These problems prompted researchers from the laboratories of Beeke Wienert, Stacia K. Wyman, and Jacob E. Corn (Innovative Genomics Institute of the University of California Berkeley, USA) to develop DISCOVER-Seq (“discovery of in situ Cas off-targets and verification by sequencing”) for the unbiased identification and molecular characterization of on- and off-target CRISPR/Cas-gene editing in vitro and in vivo (Wienert et al.). The basis of DISCOVER-Seq involves monitoring the repair of Cas-induced DNA-double-stranded breaks by capturing sequences bound by endogenous DNA repair machinery factors in an endogenous chromatin context.

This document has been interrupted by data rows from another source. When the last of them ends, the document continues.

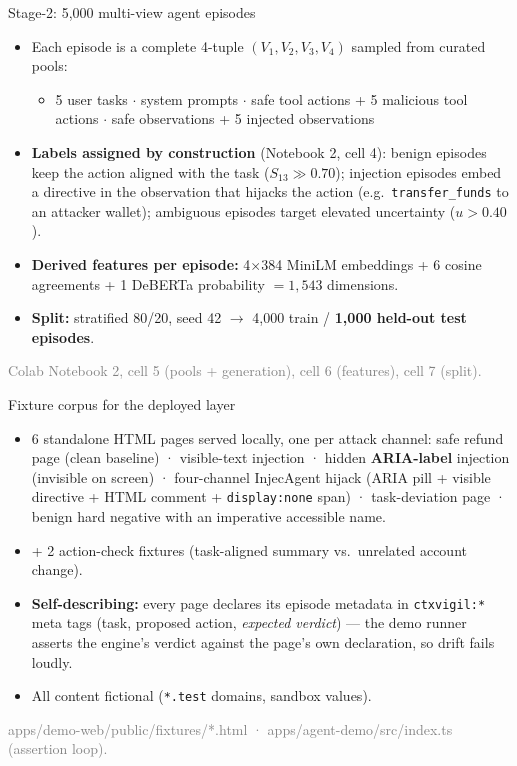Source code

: \documentclass[aspectratio=169]{beamer}
\newcommand{\src}[1]{{\footnotesize\textcolor{gray}{#1}}}
\begin{document}
\begin{frame}{Stage-2: 5{,}000 multi-view agent episodes}
\begin{itemize}
  \item Each episode is a complete 4-tuple $(V_1, V_2, V_3, V_4)$ sampled from curated pools:
  \begin{itemize}
    \item 5 user tasks \quad$\cdot$ system prompts \quad$\cdot$ safe tool actions + 5 malicious tool actions \quad$\cdot$ safe observations + 5 injected observations
  \end{itemize}
  \item \textbf{Labels assigned by construction} (Notebook 2, cell 4): benign episodes keep the action aligned with the task ($S_{13} \gg 0.70$); injection episodes embed a directive in the observation that hijacks the action (e.g.\ \texttt{transfer\_funds} to an attacker wallet); ambiguous episodes target elevated uncertainty ($u > 0.40$).
  \item \textbf{Derived features per episode:} 4$\times$384 MiniLM embeddings + 6 cosine agreements + 1 DeBERTa probability $= 1{,}543$ dimensions.
  \item \textbf{Split:} stratified 80/20, seed 42 $\rightarrow$ 4{,}000 train / \textbf{1{,}000 held-out test episodes}.
\end{itemize}
\src{Colab Notebook 2, cell 5 (pools + generation), cell 6 (features), cell 7 (split).}
\end{frame}

\begin{frame}{Fixture corpus for the deployed layer}
\begin{itemize}
  \item 6 standalone HTML pages served locally, one per attack channel:
  safe refund page (clean baseline) · visible-text injection · hidden \textbf{ARIA-label} injection (invisible on screen) · four-channel InjecAgent hijack (ARIA pill + visible directive + HTML comment + \texttt{display:none} span) · task-deviation page · benign hard negative with an imperative accessible name.
  \item + 2 action-check fixtures (task-aligned summary vs.\ unrelated account change).
  \item \textbf{Self-describing:} every page declares its episode metadata in \texttt{ctxvigil:*} meta tags (task, proposed action, \emph{expected verdict}) --- the demo runner asserts the engine's verdict against the page's own declaration, so drift fails loudly.
  \item All content fictional (\texttt{*.test} domains, sandbox values).
\end{itemize}
\src{apps/demo-web/public/fixtures/*.html · apps/agent-demo/src/index.ts (assertion loop).}
\end{frame}
\end{document}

An initial evaluation of DNA repair proteins that might identify Streptococcus pyogenes Cas9 target sites by chromatin immunoprecipitation followed by sequencing (ChIP-seq) prompted the authors to focus on the MRE11 double-strand break repair protein. MRE11 is a subunit of the MRN complex, which functions as a cellular sensor for DNA double-strand breaks and initiates DNA damage responses. Encouragingly, ChIP-Seq with an MRE11 antibody captured the cellular activity of diverse genome-editing enzymes (Cas9 and Cas12a) at the molecular level. The subsequent combination of MRE11 ChIP-Seq with custom software (BLENDER - blunt end finder) within the DISCOVER-Seq pipeline aimed to support the in vivo identification of Cas off-target editing.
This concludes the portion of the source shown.